* Work request *
Line by line, count where the string "below" appears in the listing, then give the number of such lines alone.

* Listed records *
☆ ☆ ☆ ☆
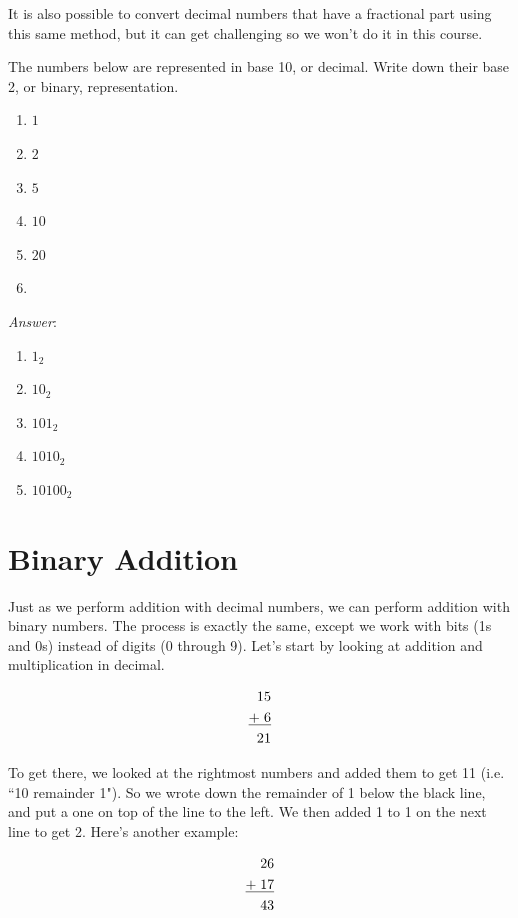 It is also possible to convert decimal numbers that have a fractional part using this same method, but it can get challenging so we won't do it in this course. 

\begin{example}
The numbers below are represented in base 10, or decimal. Write down their base 2, or binary, representation. 
\begin{enumerate}
\item $1$
\item $2$
\item $5$
\item $10$
\item $20$
\item 
\end{enumerate}
\noindent \emph{Answer}:
\begin{enumerate}
\item $1_{2}$
\item $10_{2}$
\item $101_{2}$
\item $1010_{2}$
\item $10100_{2}$
\end{enumerate}
\end{example}

\section{Binary Addition}
Just as we perform addition with decimal numbers, we can perform addition with
binary numbers. The process is exactly the same, except we work with bits (1s and 0s) instead of
digits (0 through 9). Let’s start by looking at addition and multiplication in decimal.

\begin{align*}
15&\\
\underline{+\hspace{1mm}6}&\\
21&\\
\end{align*}

To get there, we looked at the rightmost numbers and added them to get 11 (i.e. ``10 remainder 1"). So we wrote down the remainder of 1 below the black line, and put a one on top of the line to the left. We then added 1 to 1 on the next line to get 2. Here's another example: 

\begin{align*}
26&\\
\underline{+\hspace{1mm}17}&\\
43&\\
\end{align*}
☆ ☆ ☆ ☆
* Result of this task *
2